Crédit: Getty Images

Le moment-clé

Le moment qui, en tout cas, a définitivement entériné la supériorité de Rafael Nadal et le manque de souffle de ce match. En début de deuxième set, Casper Ruud a affiché un certain cran pour sauver son service dans le premier jeu. Mieux, il a ensuite pris le service de Nadal puis confirmé son break pour mener 3-1. Il était permis d'espérer que cette finale soit lancée. Raté.
Le jeu-clé a sans doute été le cinquième de ce set où, à 30A, le Norvégien a été lâché par son coup droit, un des drames de son match. Il a commis 16 fautes directes sur son coup fort et quand il a voulu tourner autour, il s'est presque systématiquement fait punir. Voilà, c'était fini. La seule et toute petite éclaircie norvégienne venait d'être balayée. Il est ensuite progressivement sorti pour de bon d'un match dont il aura été le plus souvent spectateur, qu'acteur. A partir de 1-3 dans ce deuxième set, Nadal a remporté les 11 derniers jeux.

La décla : Rafael Nadal

Je ne sais pas ce qu'il va se passer à l'avenir, mais je vais continuer à me battre
Rafael Nadal n'a pas lâché de bombe lors de son discours sur le court après sa victoire. La retraite attendra, même si elle se rapproche. Mais si son pied le veut bien, il pourrait bien être là l'an prochain. C'est un "si" non négligeable à ce stade de sa carrière.
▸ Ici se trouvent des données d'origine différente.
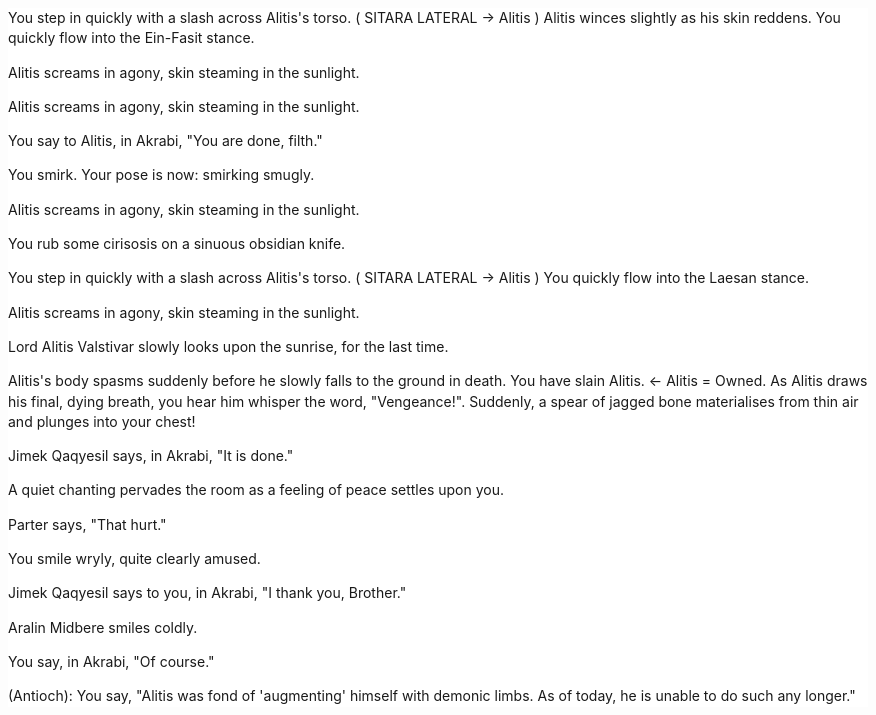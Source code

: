 You step in quickly with a slash across Alitis's torso. ( SITARA LATERAL -&gt; Alitis )
Alitis winces slightly as his skin reddens.
You quickly flow into the Ein-Fasit stance.

Alitis screams in agony, skin steaming in the sunlight.

Alitis screams in agony, skin steaming in the sunlight.

You say to Alitis, in Akrabi, "You are done, filth."

You smirk.
Your pose is now: smirking smugly.

Alitis screams in agony, skin steaming in the sunlight.

You rub some cirisosis on a sinuous obsidian knife.

You step in quickly with a slash across Alitis's torso. ( SITARA LATERAL -&gt; Alitis )
You quickly flow into the Laesan stance.

Alitis screams in agony, skin steaming in the sunlight.

Lord Alitis Valstivar slowly looks upon the sunrise, for the last time.

Alitis's body spasms suddenly before he slowly falls to the ground in death.
You have slain Alitis.  &lt;-  Alitis = Owned.
As Alitis draws his final, dying breath, you hear him whisper the word, 
"Vengeance!". Suddenly, a spear of jagged bone materialises from thin air and 
plunges into your chest!

Jimek Qaqyesil says, in Akrabi, "It is done."

A quiet chanting pervades the room as a feeling of peace settles upon you.

Parter says, "That hurt."

You smile wryly, quite clearly amused.

Jimek Qaqyesil says to you, in Akrabi, "I thank you, Brother."

Aralin Midbere smiles coldly.

You say, in Akrabi, "Of course."

(Antioch): You say, "Alitis was fond of 'augmenting' himself with demonic 
limbs. As of today, he is unable to do such any longer."


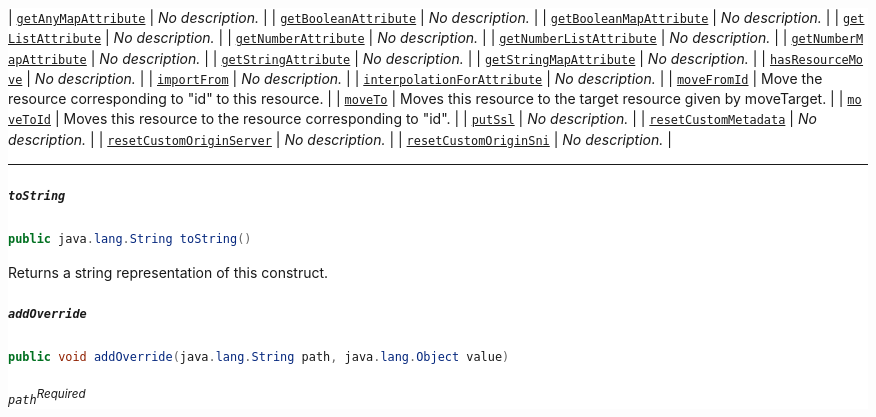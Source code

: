 | <code><a href="#@cdktf/provider-cloudflare.customHostname.CustomHostname.getAnyMapAttribute">getAnyMapAttribute</a></code> | *No description.* |
| <code><a href="#@cdktf/provider-cloudflare.customHostname.CustomHostname.getBooleanAttribute">getBooleanAttribute</a></code> | *No description.* |
| <code><a href="#@cdktf/provider-cloudflare.customHostname.CustomHostname.getBooleanMapAttribute">getBooleanMapAttribute</a></code> | *No description.* |
| <code><a href="#@cdktf/provider-cloudflare.customHostname.CustomHostname.getListAttribute">getListAttribute</a></code> | *No description.* |
| <code><a href="#@cdktf/provider-cloudflare.customHostname.CustomHostname.getNumberAttribute">getNumberAttribute</a></code> | *No description.* |
| <code><a href="#@cdktf/provider-cloudflare.customHostname.CustomHostname.getNumberListAttribute">getNumberListAttribute</a></code> | *No description.* |
| <code><a href="#@cdktf/provider-cloudflare.customHostname.CustomHostname.getNumberMapAttribute">getNumberMapAttribute</a></code> | *No description.* |
| <code><a href="#@cdktf/provider-cloudflare.customHostname.CustomHostname.getStringAttribute">getStringAttribute</a></code> | *No description.* |
| <code><a href="#@cdktf/provider-cloudflare.customHostname.CustomHostname.getStringMapAttribute">getStringMapAttribute</a></code> | *No description.* |
| <code><a href="#@cdktf/provider-cloudflare.customHostname.CustomHostname.hasResourceMove">hasResourceMove</a></code> | *No description.* |
| <code><a href="#@cdktf/provider-cloudflare.customHostname.CustomHostname.importFrom">importFrom</a></code> | *No description.* |
| <code><a href="#@cdktf/provider-cloudflare.customHostname.CustomHostname.interpolationForAttribute">interpolationForAttribute</a></code> | *No description.* |
| <code><a href="#@cdktf/provider-cloudflare.customHostname.CustomHostname.moveFromId">moveFromId</a></code> | Move the resource corresponding to "id" to this resource. |
| <code><a href="#@cdktf/provider-cloudflare.customHostname.CustomHostname.moveTo">moveTo</a></code> | Moves this resource to the target resource given by moveTarget. |
| <code><a href="#@cdktf/provider-cloudflare.customHostname.CustomHostname.moveToId">moveToId</a></code> | Moves this resource to the resource corresponding to "id". |
| <code><a href="#@cdktf/provider-cloudflare.customHostname.CustomHostname.putSsl">putSsl</a></code> | *No description.* |
| <code><a href="#@cdktf/provider-cloudflare.customHostname.CustomHostname.resetCustomMetadata">resetCustomMetadata</a></code> | *No description.* |
| <code><a href="#@cdktf/provider-cloudflare.customHostname.CustomHostname.resetCustomOriginServer">resetCustomOriginServer</a></code> | *No description.* |
| <code><a href="#@cdktf/provider-cloudflare.customHostname.CustomHostname.resetCustomOriginSni">resetCustomOriginSni</a></code> | *No description.* |

---

##### `toString` <a name="toString" id="@cdktf/provider-cloudflare.customHostname.CustomHostname.toString"></a>

```java
public java.lang.String toString()
```

Returns a string representation of this construct.

##### `addOverride` <a name="addOverride" id="@cdktf/provider-cloudflare.customHostname.CustomHostname.addOverride"></a>

```java
public void addOverride(java.lang.String path, java.lang.Object value)
```

###### `path`<sup>Required</sup> <a name="path" id="@cdktf/provider-cloudflare.customHostname.CustomHostname.addOverride.parameter.path"></a>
La question : Nadal a-t-il gagné (et même joué) son dernier Roland-Garros ?

Impossible de ne pas se poser la question à l'issue d'un tournoi où, pour la toute première fois, Rafael Nadal a lui-même envisagé cette possibilité. "Chaque fois que je rentre sur le court ici, je sais que ça peut être la dernière fois", avait-il soufflé avant son quart de finale contre Novak Djokovic. Depuis, il a calmé le jeu et ce discours à l'issue de la finale confirme qu'il n'a pris aucune décision.
Si c'était une question de souhait, sans doute continuerait-il encore longtemps. Il a toujours le feu sacré, la compétition l'excite toujours autant et, à l'évidence, son niveau de jeu l'autorise à dominer presque en toutes circonstances. Mais ce n'est ni le cœur ni la tête qui décidera. C'est son pied. Un pied qui lui pourrit la vie au quotidien, même sans raquette en main. Pour tenir cette quinzaine, il lui a fallu jouer avec un pied quasiment anesthésié. A se demander si tout ceci est raisonnable, mais il est maître de ses choix et, sportivement parlant, au vu du dénouement du tournoi, le choix était le bon à court terme.
A plus longue échéance, cela reste à voir. Combien de temps encore Nadal voudra-t-il prolonger ce combat-là ? Quid de la suite de sa saison, avant celle de sa carrière ? Il est venu à Roland-Garros parce que c'est chez lui, et que la perspective d'une victoire était hautement crédible. Wimbledon ? L'US Open ? Continuer ? Couper jusqu'à la fin de l'année pour tenter de trouver une solution ? Sur les courts de la porte d'Auteuil, Rafael Nadal a réponse à tout. Mais face à ces questions-là, c'est une autre histoire. Elles vont pourtant se poser. Très vite. Dimanche, il était lancé sur une autoroute vers son 14e sacre. Son pied gauche va-t-il l'enfermer dans une impasse ?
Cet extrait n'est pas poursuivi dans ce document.